Sitting, corners on back
We lie when we lay,
Face down
We call it pillow talk, I call you
My nights end with the sun
If its off you seek, there are needles feeding these veins, hero
You want sleek with the textureless friction between us and broken bottles
Shouting out fictions, I've hated you since the day I walked into this cell,
My contraption conned me into belief, in the shower our shouting matches didn't collide, slip or matter,
With caution I speak slowly with performed audition lines, hoping you will line me up for your breakdown,
Tonight I'm broken by the barstool I use to sit on, abandoned.

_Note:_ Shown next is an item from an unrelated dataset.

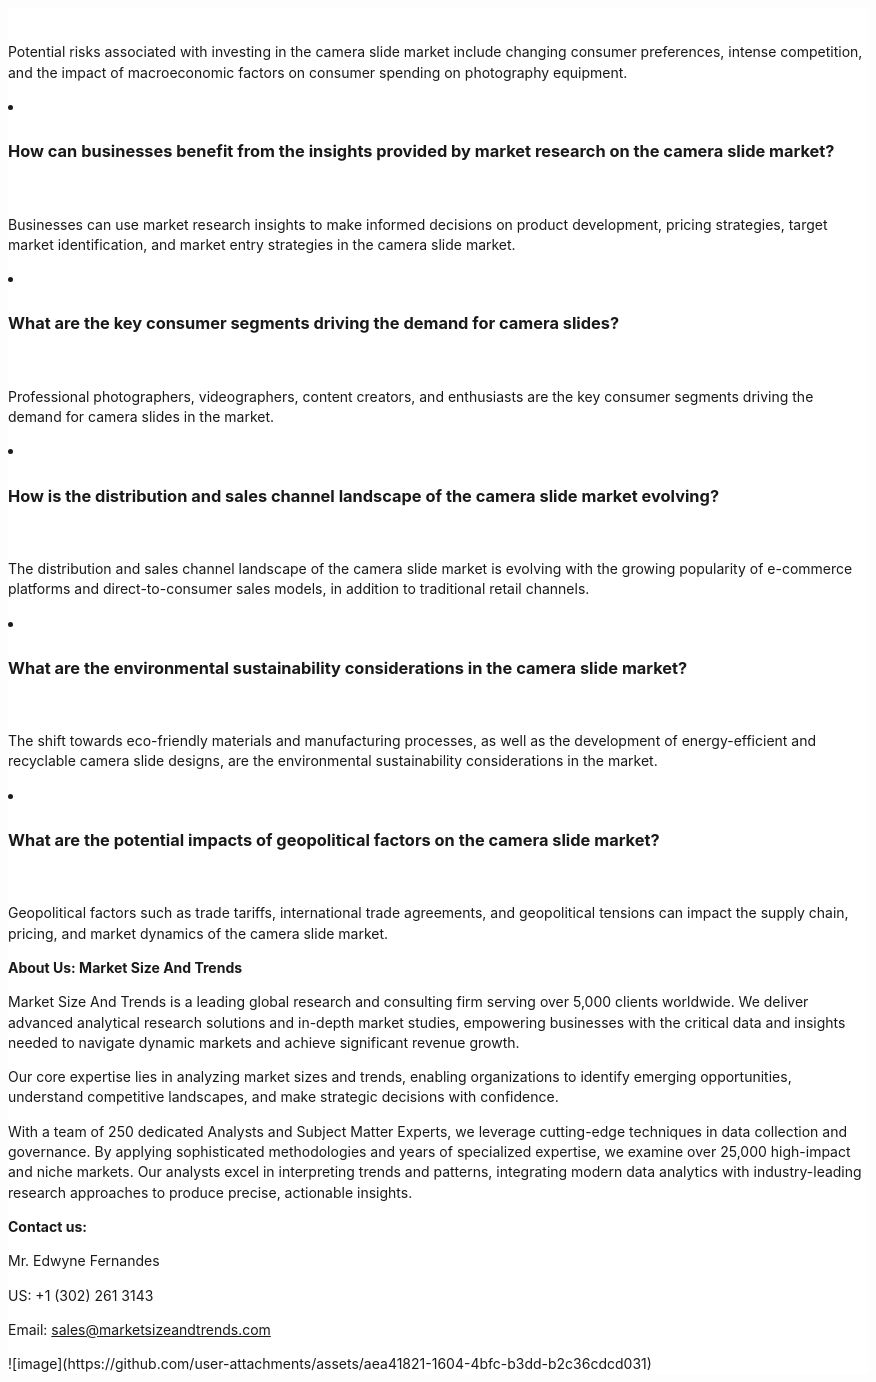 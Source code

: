 <p>&nbsp;</p><p>Potential risks associated with investing in the camera slide market include changing consumer preferences, intense competition, and the impact of macroeconomic factors on consumer spending on photography equipment.</p>  </li>  <li>    <h3>How can businesses benefit from the insights provided by market research on the camera slide market?</h3>    <p>&nbsp;</p><p>Businesses can use market research insights to make informed decisions on product development, pricing strategies, target market identification, and market entry strategies in the camera slide market.</p>  </li>  <li>    <h3>What are the key consumer segments driving the demand for camera slides?</h3>    <p>&nbsp;</p><p>Professional photographers, videographers, content creators, and enthusiasts are the key consumer segments driving the demand for camera slides in the market.</p>  </li>  <li>    <h3>How is the distribution and sales channel landscape of the camera slide market evolving?</h3>    <p>&nbsp;</p><p>The distribution and sales channel landscape of the camera slide market is evolving with the growing popularity of e-commerce platforms and direct-to-consumer sales models, in addition to traditional retail channels.</p>  </li>  <li>    <h3>What are the environmental sustainability considerations in the camera slide market?</h3>    <p>&nbsp;</p><p>The shift towards eco-friendly materials and manufacturing processes, as well as the development of energy-efficient and recyclable camera slide designs, are the environmental sustainability considerations in the market.</p>  </li>  <li>    <h3>What are the potential impacts of geopolitical factors on the camera slide market?</h3>    <p>&nbsp;</p><p>Geopolitical factors such as trade tariffs, international trade agreements, and geopolitical tensions can impact the supply chain, pricing, and market dynamics of the camera slide market.</p>  </li></ol></body></html></p><p><strong>About Us:&nbsp;Market Size And Trends</strong></p><p>Market Size And Trends&nbsp;is a leading global research and consulting firm serving over 5,000 clients worldwide. We deliver advanced analytical research solutions and in-depth market studies, empowering businesses with the critical data and insights needed to navigate dynamic markets and achieve significant revenue growth.</p><p>Our core expertise lies in analyzing market sizes and trends, enabling organizations to identify emerging opportunities, understand competitive landscapes, and make strategic decisions with confidence.</p><p>With a team of 250 dedicated Analysts and Subject Matter Experts, we leverage cutting-edge techniques in data collection and governance. By applying sophisticated methodologies and years of specialized expertise, we examine over 25,000 high-impact and niche markets. Our analysts excel in interpreting trends and patterns, integrating modern data analytics with industry-leading research approaches to produce precise, actionable insights.</p><p><strong>Contact us:</strong></p><p>Mr. Edwyne Fernandes</p><p>US: +1 (302) 261 3143</p><p>Email: <a href="mailto:sales@marketsizeandtrends.com">sales@marketsizeandtrends.com</a>&nbsp;</p>
![image](https://github.com/user-attachments/assets/aea41821-1604-4bfc-b3dd-b2c36cdcd031)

You stole every feeling I regretted and burned it with a pacifire and legal tender
When you hoped I wouldn't care to notice, I walked through the doors to go through floors of your haunted part and life parted ways, thus lies that you wanted, are these lies you feel hopeless and centered by the spinning axle of feeling like a newborn separated from birth,
Torn into a thousand halves of the atomic purge God knew was only a selfish need as desires will devoure who we shall see in the mirror, we fall victim like the Romans in a battle for this city,
We rip and fold at the brim of this half empty glass,
And we were told to keep moving on, long after we buried our faces into the trees and streets we once floated above
No more angels, no more demons,
Just those who have gone home

Wednesday, October 5, 2011

Finally Found

If I've lost my touch with words,
These unique riddles then will hardly suffice,
If in the pretext I presume that you've counted the minutes away,
I relapse into this pile of drugs, to relieve myself from missing the young face I see once a week
You can hide but never run, so far away I've finally found someone who understands who I am, and who they are - the truth keeps marching on
The troops keep marching on,
And as painted silos keep us safe from vermin, we remain whole as we were
Can her laughs of excitement ever be mine in whole?
I've finally found myself lost for words to express how I want to just say, I love you.

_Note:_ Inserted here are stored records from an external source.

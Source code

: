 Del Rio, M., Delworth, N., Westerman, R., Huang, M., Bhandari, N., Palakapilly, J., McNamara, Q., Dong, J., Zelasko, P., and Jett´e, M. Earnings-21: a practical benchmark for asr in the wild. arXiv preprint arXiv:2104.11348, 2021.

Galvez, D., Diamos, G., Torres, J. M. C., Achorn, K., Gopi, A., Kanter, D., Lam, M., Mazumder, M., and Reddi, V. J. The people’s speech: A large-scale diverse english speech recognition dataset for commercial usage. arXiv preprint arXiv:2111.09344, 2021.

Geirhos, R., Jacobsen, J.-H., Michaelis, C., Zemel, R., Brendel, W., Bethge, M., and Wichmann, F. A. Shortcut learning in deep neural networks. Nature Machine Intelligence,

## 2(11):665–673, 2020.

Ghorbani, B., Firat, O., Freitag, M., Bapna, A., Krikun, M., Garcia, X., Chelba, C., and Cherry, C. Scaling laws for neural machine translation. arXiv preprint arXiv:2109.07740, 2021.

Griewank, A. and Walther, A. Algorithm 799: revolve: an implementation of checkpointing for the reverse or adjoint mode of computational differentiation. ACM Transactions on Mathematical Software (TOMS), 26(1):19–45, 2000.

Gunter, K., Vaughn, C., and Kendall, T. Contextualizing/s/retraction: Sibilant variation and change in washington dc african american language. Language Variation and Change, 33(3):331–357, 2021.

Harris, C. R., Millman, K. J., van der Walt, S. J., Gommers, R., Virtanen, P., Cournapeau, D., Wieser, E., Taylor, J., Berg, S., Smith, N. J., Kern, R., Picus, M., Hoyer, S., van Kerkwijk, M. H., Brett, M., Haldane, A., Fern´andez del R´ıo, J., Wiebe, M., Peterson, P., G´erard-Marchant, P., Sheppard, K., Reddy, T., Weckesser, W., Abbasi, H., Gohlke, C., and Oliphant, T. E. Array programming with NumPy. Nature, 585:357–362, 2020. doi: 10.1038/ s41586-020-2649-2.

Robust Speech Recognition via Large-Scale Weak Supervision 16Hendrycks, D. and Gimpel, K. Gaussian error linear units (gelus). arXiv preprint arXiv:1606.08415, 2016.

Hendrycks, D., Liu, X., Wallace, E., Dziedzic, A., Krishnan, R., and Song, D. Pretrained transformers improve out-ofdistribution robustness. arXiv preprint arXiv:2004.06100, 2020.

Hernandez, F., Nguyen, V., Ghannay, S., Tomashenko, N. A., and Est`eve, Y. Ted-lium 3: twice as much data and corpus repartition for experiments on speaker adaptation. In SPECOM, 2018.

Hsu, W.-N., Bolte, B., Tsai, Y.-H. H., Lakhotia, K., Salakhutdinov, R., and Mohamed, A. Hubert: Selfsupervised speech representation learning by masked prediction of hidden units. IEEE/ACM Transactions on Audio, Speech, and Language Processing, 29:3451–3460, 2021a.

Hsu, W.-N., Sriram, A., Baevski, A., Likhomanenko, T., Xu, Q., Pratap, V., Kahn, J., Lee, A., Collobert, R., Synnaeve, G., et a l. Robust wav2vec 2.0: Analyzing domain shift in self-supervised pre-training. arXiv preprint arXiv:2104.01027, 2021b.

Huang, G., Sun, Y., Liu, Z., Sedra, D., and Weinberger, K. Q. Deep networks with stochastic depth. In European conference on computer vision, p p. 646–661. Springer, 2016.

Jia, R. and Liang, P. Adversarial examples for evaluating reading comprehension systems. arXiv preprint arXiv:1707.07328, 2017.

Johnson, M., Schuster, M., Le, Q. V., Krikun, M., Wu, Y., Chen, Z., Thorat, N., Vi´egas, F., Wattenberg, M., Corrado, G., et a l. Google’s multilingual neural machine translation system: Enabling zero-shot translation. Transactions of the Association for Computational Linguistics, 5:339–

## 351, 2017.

I've finally found you, so far away, do you hear me when I pray?
I lose my footing, my sense of direction;
I lose my grip, my sense of place,
When I'm here awaiting your conscienceless body to awaken from a mist of worlds that play with knives to whittle away the remains of a soul that never ceded time;
This delirium never knows how to express the convey of ships my mind sets out to see; somewhere at sea, and I'm jogging my memory for days I'll never see; those past mine, in the Artic, it's twelve past nine;
Just a minute ago I needed someone to see; I needed you to save me
I've finally found you, now I just need to have her around me more to make myself fulfilled,
Lost?
You've lost, at last, the last list of lies to recall.